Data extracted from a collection

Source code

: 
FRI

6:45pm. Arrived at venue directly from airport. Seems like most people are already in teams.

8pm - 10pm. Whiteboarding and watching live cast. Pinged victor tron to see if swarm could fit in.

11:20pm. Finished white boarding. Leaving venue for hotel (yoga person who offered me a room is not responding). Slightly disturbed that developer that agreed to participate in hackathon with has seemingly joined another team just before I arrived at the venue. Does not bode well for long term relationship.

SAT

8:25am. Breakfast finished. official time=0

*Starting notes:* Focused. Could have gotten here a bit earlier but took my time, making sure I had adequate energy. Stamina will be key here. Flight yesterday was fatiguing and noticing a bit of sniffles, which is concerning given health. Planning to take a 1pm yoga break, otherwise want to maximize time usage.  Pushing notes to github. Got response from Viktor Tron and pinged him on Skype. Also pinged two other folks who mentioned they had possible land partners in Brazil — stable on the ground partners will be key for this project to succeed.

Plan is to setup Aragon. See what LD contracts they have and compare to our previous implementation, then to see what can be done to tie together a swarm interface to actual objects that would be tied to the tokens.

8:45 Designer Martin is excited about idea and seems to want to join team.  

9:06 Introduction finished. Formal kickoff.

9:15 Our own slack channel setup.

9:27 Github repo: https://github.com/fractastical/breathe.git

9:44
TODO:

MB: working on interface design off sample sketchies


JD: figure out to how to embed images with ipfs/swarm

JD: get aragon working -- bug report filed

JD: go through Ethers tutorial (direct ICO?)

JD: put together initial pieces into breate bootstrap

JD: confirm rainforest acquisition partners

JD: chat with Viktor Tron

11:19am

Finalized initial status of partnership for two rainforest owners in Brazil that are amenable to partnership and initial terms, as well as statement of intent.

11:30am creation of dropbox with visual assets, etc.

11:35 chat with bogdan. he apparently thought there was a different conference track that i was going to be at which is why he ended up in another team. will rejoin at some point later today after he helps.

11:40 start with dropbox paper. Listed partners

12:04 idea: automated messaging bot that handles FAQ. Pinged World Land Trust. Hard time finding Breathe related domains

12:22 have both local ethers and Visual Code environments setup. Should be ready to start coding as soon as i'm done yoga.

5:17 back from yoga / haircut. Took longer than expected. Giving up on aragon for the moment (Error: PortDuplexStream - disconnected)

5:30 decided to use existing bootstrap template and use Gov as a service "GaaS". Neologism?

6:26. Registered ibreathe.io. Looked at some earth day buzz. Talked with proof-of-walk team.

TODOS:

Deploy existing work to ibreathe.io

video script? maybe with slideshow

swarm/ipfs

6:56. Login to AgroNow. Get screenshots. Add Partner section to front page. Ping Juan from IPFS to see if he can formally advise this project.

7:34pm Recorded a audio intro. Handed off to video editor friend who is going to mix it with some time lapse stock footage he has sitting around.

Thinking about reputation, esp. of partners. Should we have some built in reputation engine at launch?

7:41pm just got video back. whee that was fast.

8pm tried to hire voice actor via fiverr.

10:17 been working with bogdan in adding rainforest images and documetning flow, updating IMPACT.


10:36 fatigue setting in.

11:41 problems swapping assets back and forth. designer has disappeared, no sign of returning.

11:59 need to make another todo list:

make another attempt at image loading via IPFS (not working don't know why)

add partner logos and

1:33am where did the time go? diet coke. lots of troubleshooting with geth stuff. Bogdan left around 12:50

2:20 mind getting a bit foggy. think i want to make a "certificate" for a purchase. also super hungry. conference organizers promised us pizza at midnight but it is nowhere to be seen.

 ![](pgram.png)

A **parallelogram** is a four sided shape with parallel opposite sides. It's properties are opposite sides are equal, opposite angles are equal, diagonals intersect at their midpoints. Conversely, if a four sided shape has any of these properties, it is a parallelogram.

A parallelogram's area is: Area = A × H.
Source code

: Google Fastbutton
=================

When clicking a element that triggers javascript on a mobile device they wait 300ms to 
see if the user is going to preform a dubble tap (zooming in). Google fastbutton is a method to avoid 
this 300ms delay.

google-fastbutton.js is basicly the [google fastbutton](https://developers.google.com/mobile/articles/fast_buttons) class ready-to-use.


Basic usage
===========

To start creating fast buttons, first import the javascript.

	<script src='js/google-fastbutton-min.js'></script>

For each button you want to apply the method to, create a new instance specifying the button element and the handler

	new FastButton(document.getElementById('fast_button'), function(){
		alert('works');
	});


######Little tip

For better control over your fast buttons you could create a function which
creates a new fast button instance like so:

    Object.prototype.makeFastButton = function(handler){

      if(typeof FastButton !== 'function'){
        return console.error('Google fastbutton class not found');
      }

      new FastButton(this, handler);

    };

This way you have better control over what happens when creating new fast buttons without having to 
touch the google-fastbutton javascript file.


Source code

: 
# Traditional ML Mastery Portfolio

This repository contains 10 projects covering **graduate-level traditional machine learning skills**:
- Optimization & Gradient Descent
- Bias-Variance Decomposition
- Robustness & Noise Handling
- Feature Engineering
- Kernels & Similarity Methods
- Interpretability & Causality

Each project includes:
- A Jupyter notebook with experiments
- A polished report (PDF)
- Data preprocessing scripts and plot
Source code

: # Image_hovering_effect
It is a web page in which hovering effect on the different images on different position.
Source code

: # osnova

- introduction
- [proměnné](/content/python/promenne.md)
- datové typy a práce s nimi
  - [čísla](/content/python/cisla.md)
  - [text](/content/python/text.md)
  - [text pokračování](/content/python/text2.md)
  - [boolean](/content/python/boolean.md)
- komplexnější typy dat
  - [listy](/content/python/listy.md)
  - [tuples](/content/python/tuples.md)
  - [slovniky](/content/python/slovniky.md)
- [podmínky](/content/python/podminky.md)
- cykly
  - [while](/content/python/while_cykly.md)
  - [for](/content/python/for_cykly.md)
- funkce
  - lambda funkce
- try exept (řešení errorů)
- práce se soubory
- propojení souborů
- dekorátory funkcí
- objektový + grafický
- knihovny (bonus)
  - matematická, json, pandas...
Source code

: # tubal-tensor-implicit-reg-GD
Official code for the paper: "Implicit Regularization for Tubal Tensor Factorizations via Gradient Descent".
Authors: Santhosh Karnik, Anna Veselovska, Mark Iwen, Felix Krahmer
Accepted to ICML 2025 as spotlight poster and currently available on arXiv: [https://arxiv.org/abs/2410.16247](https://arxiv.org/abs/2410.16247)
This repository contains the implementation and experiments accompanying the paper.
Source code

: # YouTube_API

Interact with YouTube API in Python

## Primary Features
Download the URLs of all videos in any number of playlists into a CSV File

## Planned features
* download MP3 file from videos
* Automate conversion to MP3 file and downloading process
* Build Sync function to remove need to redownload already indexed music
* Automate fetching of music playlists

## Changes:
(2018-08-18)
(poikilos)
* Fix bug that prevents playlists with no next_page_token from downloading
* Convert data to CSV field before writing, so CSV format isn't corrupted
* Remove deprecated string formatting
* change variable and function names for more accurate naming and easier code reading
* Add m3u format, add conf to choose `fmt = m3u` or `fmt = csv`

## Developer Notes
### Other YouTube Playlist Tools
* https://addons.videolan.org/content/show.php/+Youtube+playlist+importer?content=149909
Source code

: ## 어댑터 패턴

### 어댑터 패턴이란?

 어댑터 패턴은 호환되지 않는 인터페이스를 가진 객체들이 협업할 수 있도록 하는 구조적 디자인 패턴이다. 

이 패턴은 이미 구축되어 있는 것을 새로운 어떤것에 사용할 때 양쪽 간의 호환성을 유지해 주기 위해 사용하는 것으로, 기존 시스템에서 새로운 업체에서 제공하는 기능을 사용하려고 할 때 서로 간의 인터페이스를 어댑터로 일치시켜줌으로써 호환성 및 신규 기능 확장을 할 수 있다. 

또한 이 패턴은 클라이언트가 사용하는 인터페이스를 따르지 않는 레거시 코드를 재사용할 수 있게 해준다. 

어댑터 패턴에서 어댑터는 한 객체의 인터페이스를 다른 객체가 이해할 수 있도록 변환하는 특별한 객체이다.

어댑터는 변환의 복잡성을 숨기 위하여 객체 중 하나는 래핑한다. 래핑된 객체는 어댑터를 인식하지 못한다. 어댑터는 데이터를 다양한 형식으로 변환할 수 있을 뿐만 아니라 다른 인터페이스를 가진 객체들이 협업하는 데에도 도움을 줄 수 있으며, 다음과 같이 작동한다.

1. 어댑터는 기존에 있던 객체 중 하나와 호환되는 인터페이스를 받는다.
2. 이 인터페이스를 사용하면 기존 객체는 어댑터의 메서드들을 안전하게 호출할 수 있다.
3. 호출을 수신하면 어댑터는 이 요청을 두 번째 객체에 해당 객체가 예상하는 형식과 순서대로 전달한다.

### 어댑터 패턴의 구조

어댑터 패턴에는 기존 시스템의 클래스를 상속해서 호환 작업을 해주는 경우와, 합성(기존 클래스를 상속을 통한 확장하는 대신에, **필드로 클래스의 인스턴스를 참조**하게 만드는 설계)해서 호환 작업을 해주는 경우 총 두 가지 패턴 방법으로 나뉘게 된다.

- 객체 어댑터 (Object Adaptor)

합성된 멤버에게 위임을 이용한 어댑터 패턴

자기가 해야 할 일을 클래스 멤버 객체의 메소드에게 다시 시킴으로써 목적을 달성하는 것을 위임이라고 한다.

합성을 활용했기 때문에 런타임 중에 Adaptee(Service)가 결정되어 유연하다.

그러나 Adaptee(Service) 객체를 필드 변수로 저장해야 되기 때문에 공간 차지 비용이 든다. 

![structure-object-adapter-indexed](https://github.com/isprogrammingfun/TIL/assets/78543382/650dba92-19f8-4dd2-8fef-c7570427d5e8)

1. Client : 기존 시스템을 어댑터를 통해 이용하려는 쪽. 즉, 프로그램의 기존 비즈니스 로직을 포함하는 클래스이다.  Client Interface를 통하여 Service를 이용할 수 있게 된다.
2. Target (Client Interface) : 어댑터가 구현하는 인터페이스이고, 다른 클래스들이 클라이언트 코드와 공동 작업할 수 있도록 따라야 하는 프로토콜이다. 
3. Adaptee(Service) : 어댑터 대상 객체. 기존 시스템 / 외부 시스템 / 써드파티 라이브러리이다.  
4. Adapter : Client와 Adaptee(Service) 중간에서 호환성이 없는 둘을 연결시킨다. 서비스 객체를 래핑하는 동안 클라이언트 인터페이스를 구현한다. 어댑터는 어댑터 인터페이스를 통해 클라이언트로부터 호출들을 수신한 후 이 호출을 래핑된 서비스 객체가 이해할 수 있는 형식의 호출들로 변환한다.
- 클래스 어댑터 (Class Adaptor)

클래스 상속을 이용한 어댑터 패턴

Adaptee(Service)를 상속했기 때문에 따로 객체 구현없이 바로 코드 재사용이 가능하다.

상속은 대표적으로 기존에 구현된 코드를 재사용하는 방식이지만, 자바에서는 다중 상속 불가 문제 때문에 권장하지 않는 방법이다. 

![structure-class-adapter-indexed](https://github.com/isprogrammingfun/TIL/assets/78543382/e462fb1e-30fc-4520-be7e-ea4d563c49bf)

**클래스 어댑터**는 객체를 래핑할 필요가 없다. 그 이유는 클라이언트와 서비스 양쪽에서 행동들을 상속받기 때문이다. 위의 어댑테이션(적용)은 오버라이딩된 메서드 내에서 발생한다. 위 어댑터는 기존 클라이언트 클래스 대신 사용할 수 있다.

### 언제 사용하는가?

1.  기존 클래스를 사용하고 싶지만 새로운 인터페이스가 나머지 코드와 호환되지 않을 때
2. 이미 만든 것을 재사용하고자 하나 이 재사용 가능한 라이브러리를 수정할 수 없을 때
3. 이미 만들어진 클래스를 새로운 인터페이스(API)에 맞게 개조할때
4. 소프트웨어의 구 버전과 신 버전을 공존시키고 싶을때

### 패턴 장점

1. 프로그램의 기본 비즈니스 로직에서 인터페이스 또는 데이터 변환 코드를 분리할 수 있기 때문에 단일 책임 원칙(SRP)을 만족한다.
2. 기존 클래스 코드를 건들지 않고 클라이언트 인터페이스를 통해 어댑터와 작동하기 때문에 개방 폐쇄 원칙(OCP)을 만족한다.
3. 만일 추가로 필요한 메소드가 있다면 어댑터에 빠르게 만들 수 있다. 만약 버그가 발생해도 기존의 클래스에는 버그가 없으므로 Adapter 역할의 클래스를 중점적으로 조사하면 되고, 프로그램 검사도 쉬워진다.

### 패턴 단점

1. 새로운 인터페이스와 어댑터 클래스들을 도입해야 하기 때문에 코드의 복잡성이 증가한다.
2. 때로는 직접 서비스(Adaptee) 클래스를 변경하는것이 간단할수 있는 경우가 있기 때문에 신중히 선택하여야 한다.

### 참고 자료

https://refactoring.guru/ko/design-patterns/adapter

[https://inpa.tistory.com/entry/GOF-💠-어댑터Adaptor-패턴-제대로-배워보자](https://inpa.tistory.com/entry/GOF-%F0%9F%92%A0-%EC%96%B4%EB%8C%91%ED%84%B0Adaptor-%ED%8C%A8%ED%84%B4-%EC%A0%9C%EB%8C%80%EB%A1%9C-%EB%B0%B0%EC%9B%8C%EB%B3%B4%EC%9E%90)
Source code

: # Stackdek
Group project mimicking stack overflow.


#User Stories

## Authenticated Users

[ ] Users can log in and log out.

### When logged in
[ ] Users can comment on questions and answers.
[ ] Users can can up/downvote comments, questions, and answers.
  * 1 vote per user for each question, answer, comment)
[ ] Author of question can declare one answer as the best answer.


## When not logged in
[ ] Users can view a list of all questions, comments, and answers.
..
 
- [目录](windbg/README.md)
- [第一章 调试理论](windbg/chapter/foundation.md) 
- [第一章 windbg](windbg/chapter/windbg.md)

WHAT TO WORK ON:
Your reply must consist of one number, the count of lines in the entries that hold "before".

RESULT FOR THIS TASK:
2